The story elaborates on a concept in Lewis Carroll's Sylvie and Bruno Concluded: a fictional map that had "the scale of a mile to the mile". One of Carroll's characters notes some practical difficulties with this map and states that "we now use the country itself, as its own map, and I assure you it does nearly as well".
The Borges story, credited fictionally as a quotation from "Suárez Miranda, Viajes de varones prudentes, Libro IV, Cap. XLV, Lérida, 1658", imagines an empire where the science of cartography becomes so exact that only a map on the same scale as the empire itself will suffice. "ucceeding Generations... came to judge a map of such Magnitude cumbersome... In the western Deserts, tattered Fragments of the Map are still to be found, Sheltering an occasional Beast or beggar..."
Publication history
The story was first published in the March 1946 edition of Los Anales de Buenos Aires, año 1, no. 3 as part of a piece called "Museo" under the name B. Lynch Davis, a joint pseudonym of Borges and Adolfo Bioy Casares; that piece credited it as the work of "Suarez Miranda". It was collected later that year in the 1946 second Argentinian edition of Borges's Historia universal de la infamia (A Universal History of Infamy). It is no longer included in current Spanish editions of the Historia universal de la infamia, as since 1961 it has appeared as part of El hacedor.

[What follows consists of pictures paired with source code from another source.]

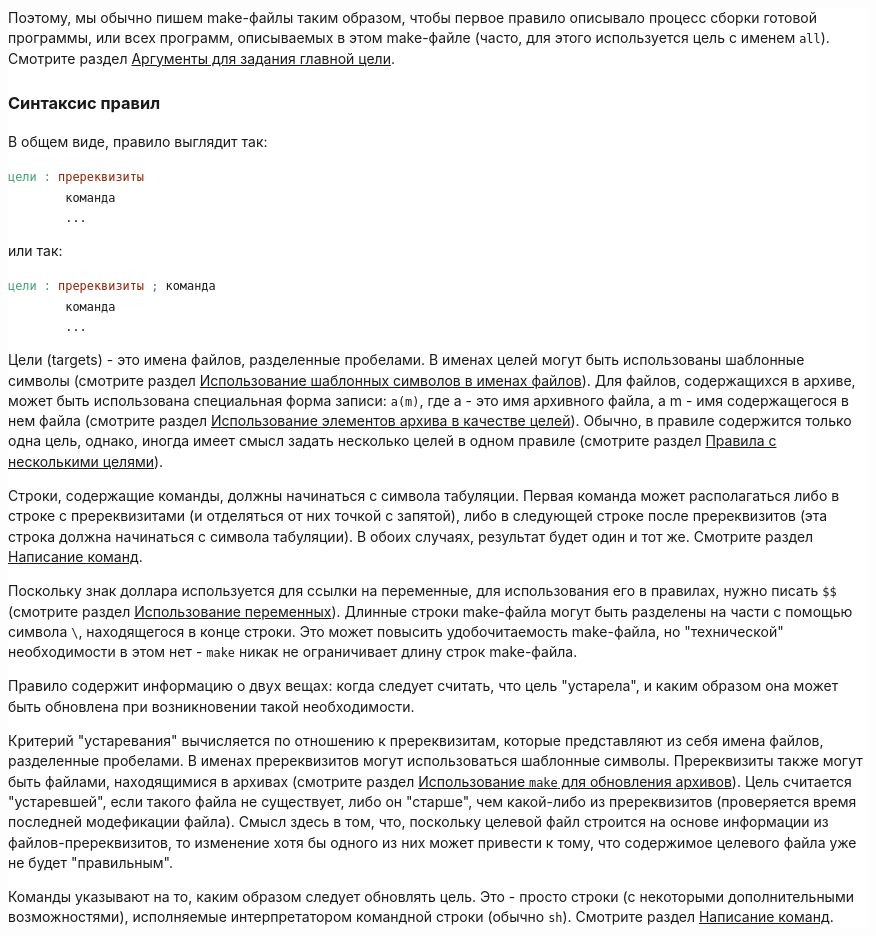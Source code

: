 Поэтому, мы обычно пишем make-файлы таким образом, чтобы первое правило описывало процесс сборки готовой программы, или всех программ, описываемых в этом make-файле (часто, для этого используется цель с именем `all`). Смотрите раздел [Аргументы для задания главной цели](#SEC87).

### <a name="SEC21"></a> Синтаксис правил

В общем виде, правило выглядит так:

```makefile
цели : пререквизиты
        команда
        ...
```

или так:

```makefile
цели : пререквизиты ; команда
        команда
        ...
```

Цели (targets) - это имена файлов, разделенные пробелами. В именах целей могут быть использованы шаблонные символы (смотрите раздел [Использование шаблонных символов в именах файлов](#SEC22)). Для файлов, содержащихся в архиве, может быть использована специальная форма записи: `a(m)`, где a - это имя архивного файла, а m - имя содержащегося в нем файла (смотрите раздел [Использование элементов архива в качестве целей](#SEC109)). Обычно, в правиле содержится только одна цель, однако, иногда имеет смысл задать несколько целей в одном правиле (смотрите раздел [Правила с несколькими целями](#SEC37)).

Строки, содержащие команды, должны начинаться с символа табуляции. Первая команда может располагаться либо в строке с пререквизитами (и отделяться от них точкой с запятой), либо в следующей строке после пререквизитов (эта строка должна начинаться с символа табуляции). В обоих случаях, результат будет один и тот же. Смотрите раздел [Написание команд](#SEC44).

Поскольку знак доллара используется для ссылки на переменные, для использования его в правилах, нужно писать `$$` (смотрите раздел [Использование переменных](#SEC57)). Длинные строки make-файла могут быть разделены на части с помощью символа `\`, находящегося в конце строки. Это может повысить удобочитаемость make-файла, но "технической" необходимости в этом нет - `make` никак не ограничивает длину строк make-файла.

Правило содержит информацию о двух вещах: когда следует считать, что цель "устарела", и каким образом она может быть обновлена при возникновении такой необходимости.

Критерий "устаревания" вычисляется по отношению к пререквизитам, которые представляют из себя имена файлов, разделенные пробелами. В именах пререквизитов могут использоваться шаблонные символы. Пререквизиты также могут быть файлами, находящимися в архивах (смотрите раздел [Использование `make` для обновления архивов](#SEC108)). Цель считается "устаревшей", если такого файла не существует, либо он "старше", чем какой-либо из пререквизитов (проверяется время последней модефикации файла). Смысл здесь в том, что, поскольку целевой файл строится на основе информации из файлов-пререквизитов, то изменение хотя бы одного из них может привести к тому, что содержимое целевого файла уже не будет "правильным".

Команды указывают на то, каким образом следует обновлять цель. Это - просто строки (с некоторыми дополнительными возможностями), исполняемые интерпретатором командной строки (обычно `sh`). Смотрите раздел [Написание команд](#SEC44).
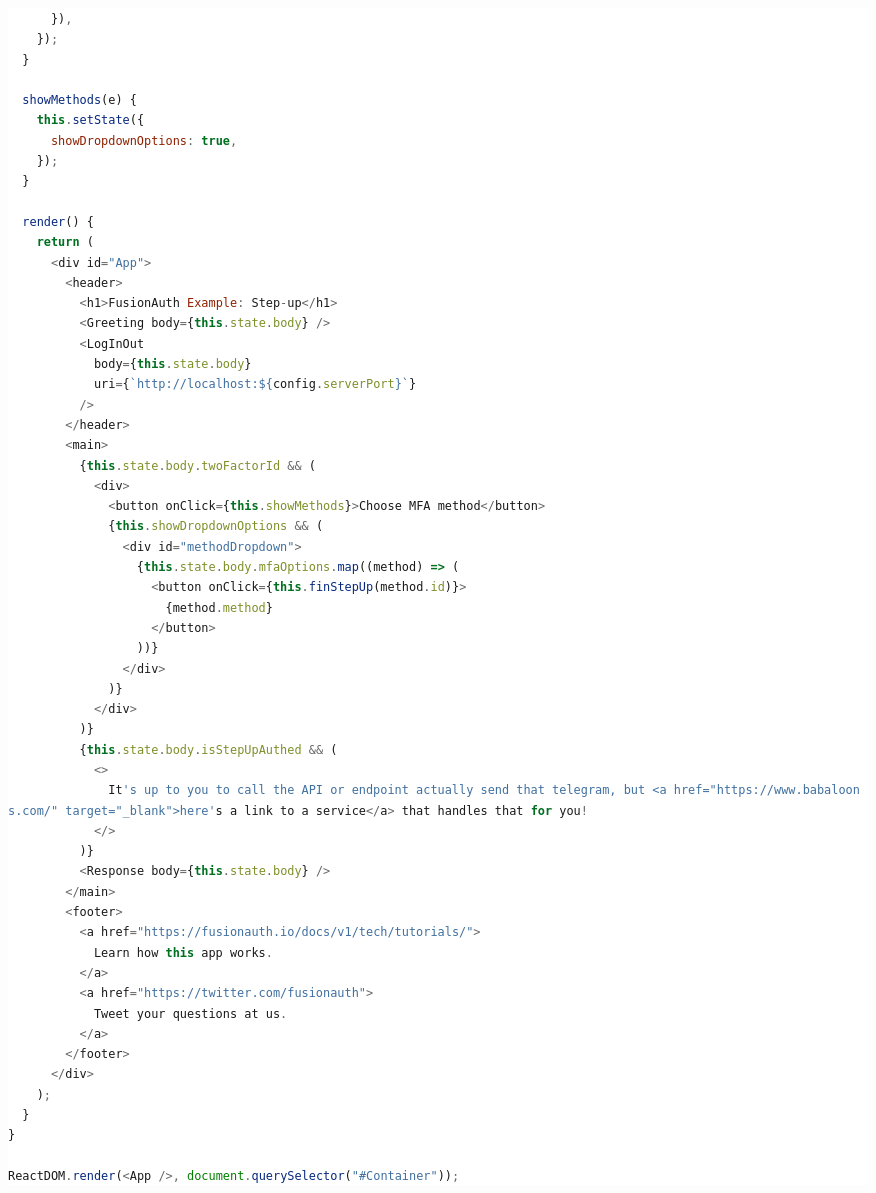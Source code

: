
 ```javascript
      }),
    });
  }

  showMethods(e) {
    this.setState({
      showDropdownOptions: true,
    });
  }

  render() {
    return (
      <div id="App">
        <header>
          <h1>FusionAuth Example: Step-up</h1>
          <Greeting body={this.state.body} />
          <LogInOut
            body={this.state.body}
            uri={`http://localhost:${config.serverPort}`}
          />
        </header>
        <main>
          {this.state.body.twoFactorId && (
            <div>
              <button onClick={this.showMethods}>Choose MFA method</button>
              {this.showDropdownOptions && (
                <div id="methodDropdown">
                  {this.state.body.mfaOptions.map((method) => (
                    <button onClick={this.finStepUp(method.id)}>
                      {method.method}
                    </button>
                  ))}
                </div>
              )}
            </div>
          )}
          {this.state.body.isStepUpAuthed && (
            <>
              It's up to you to call the API or endpoint actually send that telegram, but <a href="https://www.babaloons.com/" target="_blank">here's a link to a service</a> that handles that for you!
            </>
          )}
          <Response body={this.state.body} />
        </main>
        <footer>
          <a href="https://fusionauth.io/docs/v1/tech/tutorials/">
            Learn how this app works.
          </a>
          <a href="https://twitter.com/fusionauth">
            Tweet your questions at us.
          </a>
        </footer>
      </div>
    );
  }
}

ReactDOM.render(<App />, document.querySelector("#Container"));
```
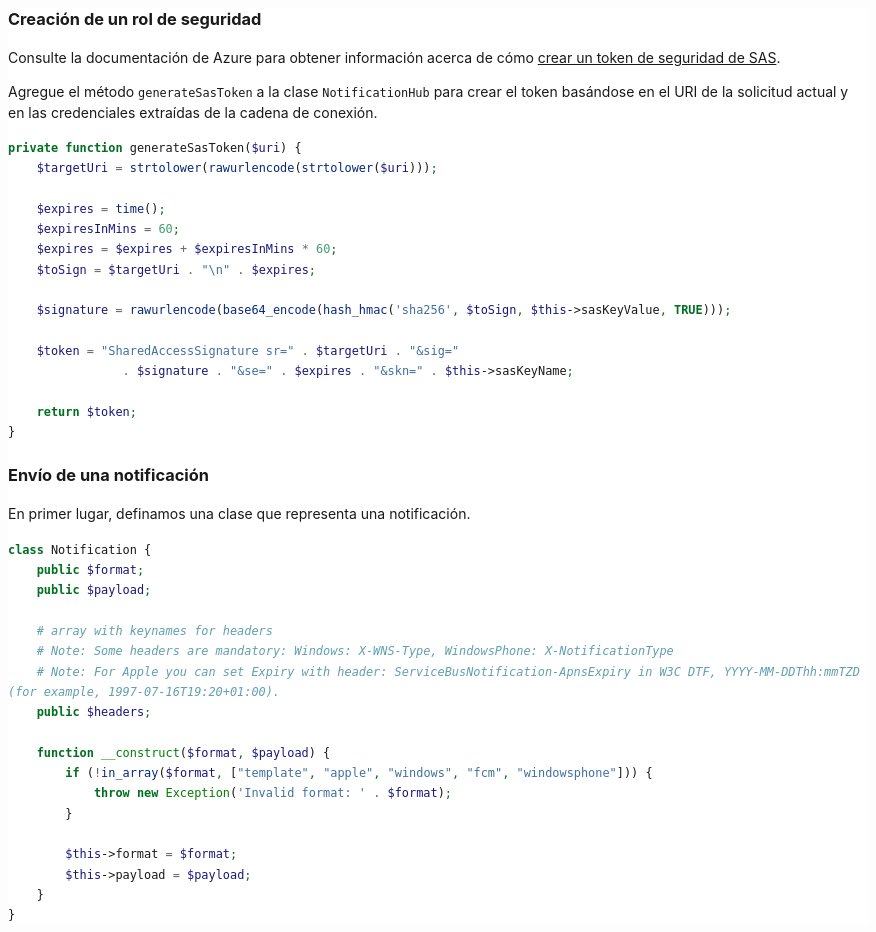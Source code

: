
 ```php
```

### <a name="create-a-security-token"></a>Creación de un rol de seguridad

Consulte la documentación de Azure para obtener información acerca de cómo [crear un token de seguridad de SAS](/previous-versions/azure/reference/dn495627(v=azure.100)#create-sas-security-token).

Agregue el método `generateSasToken` a la clase `NotificationHub` para crear el token basándose en el URI de la solicitud actual y en las credenciales extraídas de la cadena de conexión.

```php
private function generateSasToken($uri) {
    $targetUri = strtolower(rawurlencode(strtolower($uri)));

    $expires = time();
    $expiresInMins = 60;
    $expires = $expires + $expiresInMins * 60;
    $toSign = $targetUri . "\n" . $expires;

    $signature = rawurlencode(base64_encode(hash_hmac('sha256', $toSign, $this->sasKeyValue, TRUE)));

    $token = "SharedAccessSignature sr=" . $targetUri . "&sig="
                . $signature . "&se=" . $expires . "&skn=" . $this->sasKeyName;

    return $token;
}
```

### <a name="send-a-notification"></a>Envío de una notificación

En primer lugar, definamos una clase que representa una notificación.

```php
class Notification {
    public $format;
    public $payload;

    # array with keynames for headers
    # Note: Some headers are mandatory: Windows: X-WNS-Type, WindowsPhone: X-NotificationType
    # Note: For Apple you can set Expiry with header: ServiceBusNotification-ApnsExpiry in W3C DTF, YYYY-MM-DDThh:mmTZD (for example, 1997-07-16T19:20+01:00).
    public $headers;

    function __construct($format, $payload) {
        if (!in_array($format, ["template", "apple", "windows", "fcm", "windowsphone"])) {
            throw new Exception('Invalid format: ' . $format);
        }

        $this->format = $format;
        $this->payload = $payload;
    }
}
```


[ejemplo de contenedor REST para PHP]: https://github.com/Azure/azure-notificationhubs-samples/tree/master/notificationhubs-rest-php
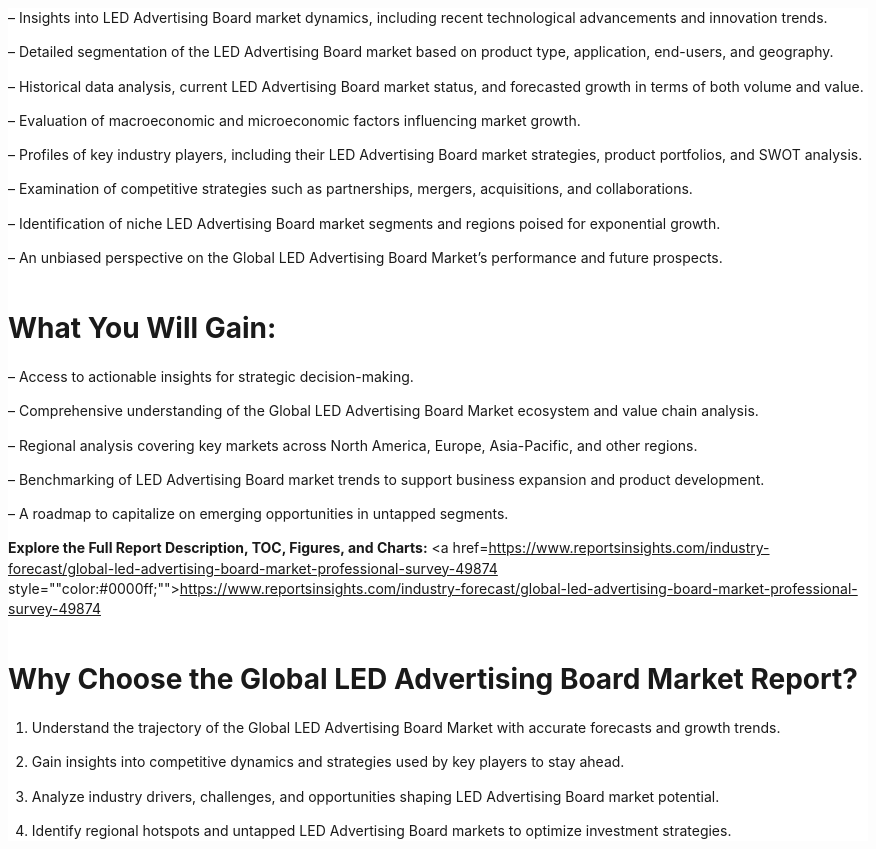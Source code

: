 – Insights into LED Advertising Board market dynamics, including recent technological advancements and innovation trends.

– Detailed segmentation of the LED Advertising Board market based on product type, application, end-users, and geography.

– Historical data analysis, current LED Advertising Board market status, and forecasted growth in terms of both volume and value.

– Evaluation of macroeconomic and microeconomic factors influencing market growth.

– Profiles of key industry players, including their LED Advertising Board market strategies, product portfolios, and SWOT analysis.

– Examination of competitive strategies such as partnerships, mergers, acquisitions, and collaborations.

– Identification of niche LED Advertising Board market segments and regions poised for exponential growth.

– An unbiased perspective on the Global LED Advertising Board Market’s performance and future prospects.

# <strong>What You Will Gain:</strong>

– Access to actionable insights for strategic decision-making.

– Comprehensive understanding of the Global LED Advertising Board Market ecosystem and value chain analysis.

– Regional analysis covering key markets across North America, Europe, Asia-Pacific, and other regions.

– Benchmarking of LED Advertising Board market trends to support business expansion and product development.

– A roadmap to capitalize on emerging opportunities in untapped segments.

<strong>Explore the Full Report Description, TOC, Figures, and Charts:</strong>
<a href=https://www.reportsinsights.com/industry-forecast/global-led-advertising-board-market-professional-survey-49874 style=""color:#0000ff;"">https://www.reportsinsights.com/industry-forecast/global-led-advertising-board-market-professional-survey-49874</a>

# <strong>Why Choose the Global LED Advertising Board Market Report?</strong>

1. Understand the trajectory of the Global LED Advertising Board Market with accurate forecasts and growth trends.

2. Gain insights into competitive dynamics and strategies used by key players to stay ahead.

3. Analyze industry drivers, challenges, and opportunities shaping LED Advertising Board market potential.

4. Identify regional hotspots and untapped LED Advertising Board markets to optimize investment strategies.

The names "B. Lynch Davis" and "Suarez Miranda" would be combined later in 1946 to form another pseudonym, B. Suarez Lynch, under which Borges and Bioy Casares published Un modelo para la muerte, a collection of detective fiction.
See also
References
- J. L. Borges, A Universal History of Infamy (translated by Norman Thomas de Giovanni), Penguin Books, London, 1975. ISBN 0-14-003959-7.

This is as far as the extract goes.